Renovação ou meritocracia? - Do falhanço desportivo no Mundial resultou a conclusão sobre a necessidade de renovar a Selecção. A renovação, em si mesma, pode até ser feita por decreto, riscando os mais velhos e promovendo os mais novos, e fazendo da idade o argumento principal das convocatórias. A questão prende-se, obviamente, com a qualidade. Na minha óptica, há vários problemas com esta obsessão recente com a "renovação da Selecção". O primeiro tem a ver com a qualidade dos candidatos das gerações mais jovens. Basta ver quantos jovens jogadores portugueses se afirmaram desportivamente nos 2 clubes que mais sucesso têm tido em Portugal nas últimas 5 temporadas. O segundo problema tem a ver com a lógica de centrar na Selecção a responsabilidade de lançar e promover jovens jogadores. É que a Selecção faz, anualmente, um número de jogos sensivelmente equivalente a uma pré época de um clube profissional, logo não me parece exactamente o contexto ideal para dar competição e fazer evoluir os jogadores. Resumindo, tenho alguma dificuldade em vislumbrar algum sentido na ideia de "renovação da Selecção", porque a Selecção tem, por natureza, uma vocação reactiva em função daquilo que acontece nos clubes, cabendo-lhe essencialmente fazer a melhor equipa possível com os jogadores disponíveis. Ou seja, para mim a palavra chave no que respeita à Selecção principal continua a ser "meritocracia" e não "renovação". Se há um problema geracional com a qualidade dos jogadores portugueses, ele deve ser tratado a montante e deve incluir obrigatoriamente as selecções jovens e os principais clubes portugueses. Como isso basicamente não aconteceu, receio que o mais provável é que tenhamos mesmo uma quebra qualitativa importante no final desta geração, e que não haja nenhuma medida de curto prazo que possa evitar, no essencial, essa fatalidade. 
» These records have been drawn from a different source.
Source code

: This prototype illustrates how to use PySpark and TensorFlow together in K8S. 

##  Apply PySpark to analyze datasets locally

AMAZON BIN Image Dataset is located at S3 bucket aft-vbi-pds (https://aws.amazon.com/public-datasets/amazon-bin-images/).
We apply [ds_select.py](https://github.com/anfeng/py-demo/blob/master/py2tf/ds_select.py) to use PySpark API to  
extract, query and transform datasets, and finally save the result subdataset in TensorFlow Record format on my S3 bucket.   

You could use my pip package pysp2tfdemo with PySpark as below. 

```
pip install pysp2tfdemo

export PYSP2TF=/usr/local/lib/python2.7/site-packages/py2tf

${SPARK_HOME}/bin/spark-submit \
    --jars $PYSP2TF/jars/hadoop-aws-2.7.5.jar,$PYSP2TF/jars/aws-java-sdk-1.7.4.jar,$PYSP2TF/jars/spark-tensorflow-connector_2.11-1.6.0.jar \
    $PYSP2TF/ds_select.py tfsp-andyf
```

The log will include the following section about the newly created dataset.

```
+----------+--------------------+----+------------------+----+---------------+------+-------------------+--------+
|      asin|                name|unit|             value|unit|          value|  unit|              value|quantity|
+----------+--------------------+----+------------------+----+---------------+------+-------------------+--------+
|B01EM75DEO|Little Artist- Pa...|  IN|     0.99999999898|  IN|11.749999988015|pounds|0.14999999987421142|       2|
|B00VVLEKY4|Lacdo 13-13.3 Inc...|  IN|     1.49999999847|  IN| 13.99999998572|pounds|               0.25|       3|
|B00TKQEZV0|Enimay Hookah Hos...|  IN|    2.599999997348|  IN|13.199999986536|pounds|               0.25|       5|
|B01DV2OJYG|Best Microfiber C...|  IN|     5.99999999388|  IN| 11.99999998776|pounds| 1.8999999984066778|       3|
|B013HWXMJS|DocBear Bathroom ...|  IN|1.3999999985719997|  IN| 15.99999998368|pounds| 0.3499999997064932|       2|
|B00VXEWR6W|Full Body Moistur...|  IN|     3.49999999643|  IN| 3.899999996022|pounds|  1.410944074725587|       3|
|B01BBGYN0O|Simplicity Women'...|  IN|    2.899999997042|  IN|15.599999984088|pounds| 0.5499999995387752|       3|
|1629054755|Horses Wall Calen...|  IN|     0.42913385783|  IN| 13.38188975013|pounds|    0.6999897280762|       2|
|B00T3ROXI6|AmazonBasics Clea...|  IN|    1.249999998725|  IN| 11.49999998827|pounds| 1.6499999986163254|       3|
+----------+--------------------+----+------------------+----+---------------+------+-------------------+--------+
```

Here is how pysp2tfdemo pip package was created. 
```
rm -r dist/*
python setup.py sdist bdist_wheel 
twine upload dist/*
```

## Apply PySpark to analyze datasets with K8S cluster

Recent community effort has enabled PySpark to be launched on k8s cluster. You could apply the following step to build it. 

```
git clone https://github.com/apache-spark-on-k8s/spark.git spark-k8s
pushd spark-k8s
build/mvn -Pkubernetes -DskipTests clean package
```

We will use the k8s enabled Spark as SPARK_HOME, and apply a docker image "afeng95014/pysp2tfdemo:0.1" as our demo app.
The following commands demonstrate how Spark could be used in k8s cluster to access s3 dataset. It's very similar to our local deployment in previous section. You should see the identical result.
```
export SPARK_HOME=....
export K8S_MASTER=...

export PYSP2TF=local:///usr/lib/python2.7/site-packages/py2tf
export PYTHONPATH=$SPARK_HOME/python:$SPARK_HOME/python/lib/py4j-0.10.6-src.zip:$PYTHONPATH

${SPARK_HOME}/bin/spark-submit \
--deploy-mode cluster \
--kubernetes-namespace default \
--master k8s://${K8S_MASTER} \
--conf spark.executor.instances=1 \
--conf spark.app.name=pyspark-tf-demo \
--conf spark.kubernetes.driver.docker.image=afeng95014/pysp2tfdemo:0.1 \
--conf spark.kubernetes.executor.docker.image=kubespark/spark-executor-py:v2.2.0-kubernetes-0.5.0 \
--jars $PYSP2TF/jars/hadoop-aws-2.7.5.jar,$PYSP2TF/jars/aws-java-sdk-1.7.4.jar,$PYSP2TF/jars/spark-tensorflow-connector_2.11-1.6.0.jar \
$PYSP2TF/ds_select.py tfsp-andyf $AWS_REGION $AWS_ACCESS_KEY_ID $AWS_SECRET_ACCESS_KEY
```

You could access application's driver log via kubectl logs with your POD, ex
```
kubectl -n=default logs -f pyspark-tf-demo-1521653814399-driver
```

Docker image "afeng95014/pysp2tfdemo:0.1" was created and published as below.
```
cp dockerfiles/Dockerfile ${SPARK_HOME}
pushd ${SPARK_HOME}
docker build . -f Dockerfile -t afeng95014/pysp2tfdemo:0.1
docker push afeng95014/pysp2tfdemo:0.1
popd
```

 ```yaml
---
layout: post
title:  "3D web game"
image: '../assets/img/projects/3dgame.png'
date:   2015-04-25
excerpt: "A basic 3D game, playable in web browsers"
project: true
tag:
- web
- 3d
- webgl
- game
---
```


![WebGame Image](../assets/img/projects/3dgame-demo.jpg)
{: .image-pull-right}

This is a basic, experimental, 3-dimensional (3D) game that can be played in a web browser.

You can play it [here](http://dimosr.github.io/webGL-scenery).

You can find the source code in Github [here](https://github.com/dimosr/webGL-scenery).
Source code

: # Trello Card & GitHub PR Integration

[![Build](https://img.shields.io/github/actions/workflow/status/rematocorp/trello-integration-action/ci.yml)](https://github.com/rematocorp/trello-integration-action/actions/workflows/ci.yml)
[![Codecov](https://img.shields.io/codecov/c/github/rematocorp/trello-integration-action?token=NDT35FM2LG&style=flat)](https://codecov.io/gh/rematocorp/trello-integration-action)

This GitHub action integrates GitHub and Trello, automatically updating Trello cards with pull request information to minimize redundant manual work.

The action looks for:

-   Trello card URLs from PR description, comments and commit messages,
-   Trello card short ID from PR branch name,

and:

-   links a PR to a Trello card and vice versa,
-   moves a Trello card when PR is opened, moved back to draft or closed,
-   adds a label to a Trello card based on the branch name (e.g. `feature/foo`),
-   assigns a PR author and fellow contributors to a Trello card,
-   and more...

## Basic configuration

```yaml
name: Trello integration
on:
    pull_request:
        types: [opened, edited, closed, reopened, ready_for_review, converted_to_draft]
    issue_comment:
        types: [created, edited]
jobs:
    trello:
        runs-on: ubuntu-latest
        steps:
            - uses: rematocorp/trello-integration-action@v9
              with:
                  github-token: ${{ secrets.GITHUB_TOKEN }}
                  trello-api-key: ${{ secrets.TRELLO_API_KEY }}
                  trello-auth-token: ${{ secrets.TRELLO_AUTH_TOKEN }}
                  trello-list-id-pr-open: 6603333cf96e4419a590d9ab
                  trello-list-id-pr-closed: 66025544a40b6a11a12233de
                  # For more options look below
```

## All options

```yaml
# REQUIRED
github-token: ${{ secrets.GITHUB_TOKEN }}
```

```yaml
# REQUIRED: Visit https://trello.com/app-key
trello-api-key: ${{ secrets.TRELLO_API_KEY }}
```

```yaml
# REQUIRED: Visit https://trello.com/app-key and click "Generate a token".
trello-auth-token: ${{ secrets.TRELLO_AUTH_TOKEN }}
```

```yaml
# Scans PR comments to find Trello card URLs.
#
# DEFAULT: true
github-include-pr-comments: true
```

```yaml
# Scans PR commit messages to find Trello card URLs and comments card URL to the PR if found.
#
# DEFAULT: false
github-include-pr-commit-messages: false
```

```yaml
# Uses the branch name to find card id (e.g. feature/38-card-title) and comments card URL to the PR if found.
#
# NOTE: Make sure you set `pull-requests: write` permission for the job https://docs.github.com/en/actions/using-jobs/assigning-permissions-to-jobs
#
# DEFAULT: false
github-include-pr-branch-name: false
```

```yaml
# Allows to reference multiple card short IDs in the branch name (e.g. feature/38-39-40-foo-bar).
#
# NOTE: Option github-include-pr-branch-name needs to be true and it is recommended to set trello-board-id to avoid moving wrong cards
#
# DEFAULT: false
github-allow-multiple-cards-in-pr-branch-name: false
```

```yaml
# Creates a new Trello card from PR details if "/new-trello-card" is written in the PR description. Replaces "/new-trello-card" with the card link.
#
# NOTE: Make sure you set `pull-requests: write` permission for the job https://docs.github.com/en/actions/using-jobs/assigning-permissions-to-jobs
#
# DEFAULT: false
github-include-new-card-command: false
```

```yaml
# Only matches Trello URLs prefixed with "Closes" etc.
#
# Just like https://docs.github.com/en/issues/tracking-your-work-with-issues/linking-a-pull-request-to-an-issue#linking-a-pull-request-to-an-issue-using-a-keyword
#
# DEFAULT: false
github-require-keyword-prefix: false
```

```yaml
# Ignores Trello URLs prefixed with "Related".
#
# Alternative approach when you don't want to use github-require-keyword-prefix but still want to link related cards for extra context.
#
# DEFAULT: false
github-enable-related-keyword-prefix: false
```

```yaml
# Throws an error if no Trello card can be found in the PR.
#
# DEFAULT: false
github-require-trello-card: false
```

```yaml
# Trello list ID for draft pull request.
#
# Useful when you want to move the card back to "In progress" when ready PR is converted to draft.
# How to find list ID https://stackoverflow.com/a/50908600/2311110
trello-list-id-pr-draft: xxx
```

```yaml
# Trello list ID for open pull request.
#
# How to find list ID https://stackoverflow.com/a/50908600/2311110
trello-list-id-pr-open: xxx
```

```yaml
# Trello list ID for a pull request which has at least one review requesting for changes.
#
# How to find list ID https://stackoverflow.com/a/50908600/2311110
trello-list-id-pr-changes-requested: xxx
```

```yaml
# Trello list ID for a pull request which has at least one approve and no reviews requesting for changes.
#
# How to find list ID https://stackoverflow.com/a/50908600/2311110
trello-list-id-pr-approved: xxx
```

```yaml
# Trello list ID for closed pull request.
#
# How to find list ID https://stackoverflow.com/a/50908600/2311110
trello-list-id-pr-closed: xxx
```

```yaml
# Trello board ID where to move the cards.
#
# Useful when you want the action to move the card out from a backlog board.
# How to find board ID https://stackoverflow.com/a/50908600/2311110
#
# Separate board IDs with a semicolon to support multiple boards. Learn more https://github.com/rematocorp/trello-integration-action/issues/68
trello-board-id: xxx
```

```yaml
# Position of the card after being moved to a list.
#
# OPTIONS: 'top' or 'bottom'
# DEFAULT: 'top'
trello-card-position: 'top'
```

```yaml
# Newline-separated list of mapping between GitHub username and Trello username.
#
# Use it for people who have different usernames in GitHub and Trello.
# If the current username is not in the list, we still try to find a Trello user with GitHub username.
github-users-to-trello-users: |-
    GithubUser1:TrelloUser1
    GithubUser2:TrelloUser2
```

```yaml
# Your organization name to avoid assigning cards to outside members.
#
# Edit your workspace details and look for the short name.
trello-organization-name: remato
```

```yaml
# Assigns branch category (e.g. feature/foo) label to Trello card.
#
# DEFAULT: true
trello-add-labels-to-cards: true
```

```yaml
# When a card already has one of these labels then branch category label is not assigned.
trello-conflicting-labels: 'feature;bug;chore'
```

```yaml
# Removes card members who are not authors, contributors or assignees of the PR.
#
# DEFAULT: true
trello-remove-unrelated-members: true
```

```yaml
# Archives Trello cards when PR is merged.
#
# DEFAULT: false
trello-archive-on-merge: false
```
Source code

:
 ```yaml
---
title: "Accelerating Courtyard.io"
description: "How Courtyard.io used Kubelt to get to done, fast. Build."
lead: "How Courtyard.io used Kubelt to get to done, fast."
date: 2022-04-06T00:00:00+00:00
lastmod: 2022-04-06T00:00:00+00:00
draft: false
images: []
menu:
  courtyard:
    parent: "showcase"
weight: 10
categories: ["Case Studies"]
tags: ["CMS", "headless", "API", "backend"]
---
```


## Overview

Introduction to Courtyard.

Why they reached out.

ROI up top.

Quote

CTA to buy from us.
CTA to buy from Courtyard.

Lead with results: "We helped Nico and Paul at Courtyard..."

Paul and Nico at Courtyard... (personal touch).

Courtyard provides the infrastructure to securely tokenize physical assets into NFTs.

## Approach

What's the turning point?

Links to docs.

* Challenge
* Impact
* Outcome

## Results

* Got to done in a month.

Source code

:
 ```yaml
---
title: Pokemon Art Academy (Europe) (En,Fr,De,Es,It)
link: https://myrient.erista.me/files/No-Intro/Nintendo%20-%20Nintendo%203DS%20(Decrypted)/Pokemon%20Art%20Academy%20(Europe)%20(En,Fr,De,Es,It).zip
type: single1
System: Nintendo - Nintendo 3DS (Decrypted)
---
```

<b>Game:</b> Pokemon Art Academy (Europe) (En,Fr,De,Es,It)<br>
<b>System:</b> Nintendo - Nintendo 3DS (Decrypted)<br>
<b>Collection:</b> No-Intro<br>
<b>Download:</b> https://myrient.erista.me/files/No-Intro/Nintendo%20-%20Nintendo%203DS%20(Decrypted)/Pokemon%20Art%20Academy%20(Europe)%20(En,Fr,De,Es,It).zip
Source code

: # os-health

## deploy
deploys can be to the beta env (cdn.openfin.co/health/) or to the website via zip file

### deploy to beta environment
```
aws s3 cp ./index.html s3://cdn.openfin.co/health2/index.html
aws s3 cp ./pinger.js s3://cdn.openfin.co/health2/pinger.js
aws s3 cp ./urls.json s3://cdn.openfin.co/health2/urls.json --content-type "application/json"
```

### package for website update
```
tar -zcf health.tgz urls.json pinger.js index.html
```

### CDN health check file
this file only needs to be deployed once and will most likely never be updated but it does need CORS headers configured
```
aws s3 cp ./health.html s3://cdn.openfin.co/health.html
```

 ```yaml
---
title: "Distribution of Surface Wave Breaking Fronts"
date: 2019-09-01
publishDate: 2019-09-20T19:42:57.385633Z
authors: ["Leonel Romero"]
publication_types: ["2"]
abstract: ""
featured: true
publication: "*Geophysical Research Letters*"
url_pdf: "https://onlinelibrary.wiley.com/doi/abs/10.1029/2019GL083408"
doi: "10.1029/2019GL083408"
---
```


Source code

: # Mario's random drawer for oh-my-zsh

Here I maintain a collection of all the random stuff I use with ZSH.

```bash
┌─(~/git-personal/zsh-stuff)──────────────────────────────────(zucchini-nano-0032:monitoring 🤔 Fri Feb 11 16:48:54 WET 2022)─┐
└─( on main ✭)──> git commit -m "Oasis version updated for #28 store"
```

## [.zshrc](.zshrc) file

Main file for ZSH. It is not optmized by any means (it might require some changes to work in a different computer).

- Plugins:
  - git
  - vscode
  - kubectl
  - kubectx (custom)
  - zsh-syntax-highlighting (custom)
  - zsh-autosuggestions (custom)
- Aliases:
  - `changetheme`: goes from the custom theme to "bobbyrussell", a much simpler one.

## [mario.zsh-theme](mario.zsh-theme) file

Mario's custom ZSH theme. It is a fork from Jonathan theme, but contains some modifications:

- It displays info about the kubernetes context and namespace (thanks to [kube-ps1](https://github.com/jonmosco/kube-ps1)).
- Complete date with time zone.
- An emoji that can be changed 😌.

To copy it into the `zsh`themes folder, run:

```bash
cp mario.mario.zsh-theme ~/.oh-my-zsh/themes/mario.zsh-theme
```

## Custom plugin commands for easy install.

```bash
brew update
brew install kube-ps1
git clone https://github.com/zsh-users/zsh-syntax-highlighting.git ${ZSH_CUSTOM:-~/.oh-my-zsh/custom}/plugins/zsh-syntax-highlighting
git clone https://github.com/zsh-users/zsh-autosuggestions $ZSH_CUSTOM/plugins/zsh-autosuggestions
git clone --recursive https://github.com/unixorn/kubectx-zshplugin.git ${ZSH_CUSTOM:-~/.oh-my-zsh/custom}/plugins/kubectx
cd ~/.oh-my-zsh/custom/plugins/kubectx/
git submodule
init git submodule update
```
Com ou sem Paulo Bento? - Como sempre no futebol, o treinador é agora o foco da discussão. Na minha leitura, e como penso já ter escrito, a federação e o próprio Paulo Bento deviam ter anunciado o fim da sua relação contratual antes do Mundial do Brasil. Não por questões de competência, mas simplesmente porque a cultura do futebol português não favorece ciclos de liderança técnica muito prolongados, e uma gestão sábia nunca deve ignorar os caprichos culturais do meio onde se insere. Em concreto, esta parece-me uma questão pouco relevante, porque entendo haver alternativas de qualidade no mercado, e porque dificilmente vejo que qualquer dessas alternativas venha a representar uma grande vantagem qualitativa, tanto mais que ao nível do trabalho táctico as selecções têm as limitações que se conhecem. Aliás, a meu ver o grande problema da actual estrutura técnica nacional tem a ver com a observação de jogadores, um tema esse sim central para a Selecção, dada a crescente escassez de soluções de qualidade e a abrangência também cada vez maior do raio geográfico de observação (ou seja, para observar o mesmo número de jogadores, é preciso ver cada vez mais jogos). Basicamente, a substituição de Paulo Bento parecer-me-á potencialmente útil se 1) a nova equipa técnica viesse resolver esse problema da observação de jogadores, nomeadamente introduzindo metodologias diferentes, ou 2) se o seleccionador for visto como um problema pelos principais jogadores da Selecção, ou seja se estiver afectada a relação de confiança com a liderança técnica. Caso contrário, tenho as maiores dúvidas de que essa seja uma medida que venha a resolver, no essencial, o que quer que seja.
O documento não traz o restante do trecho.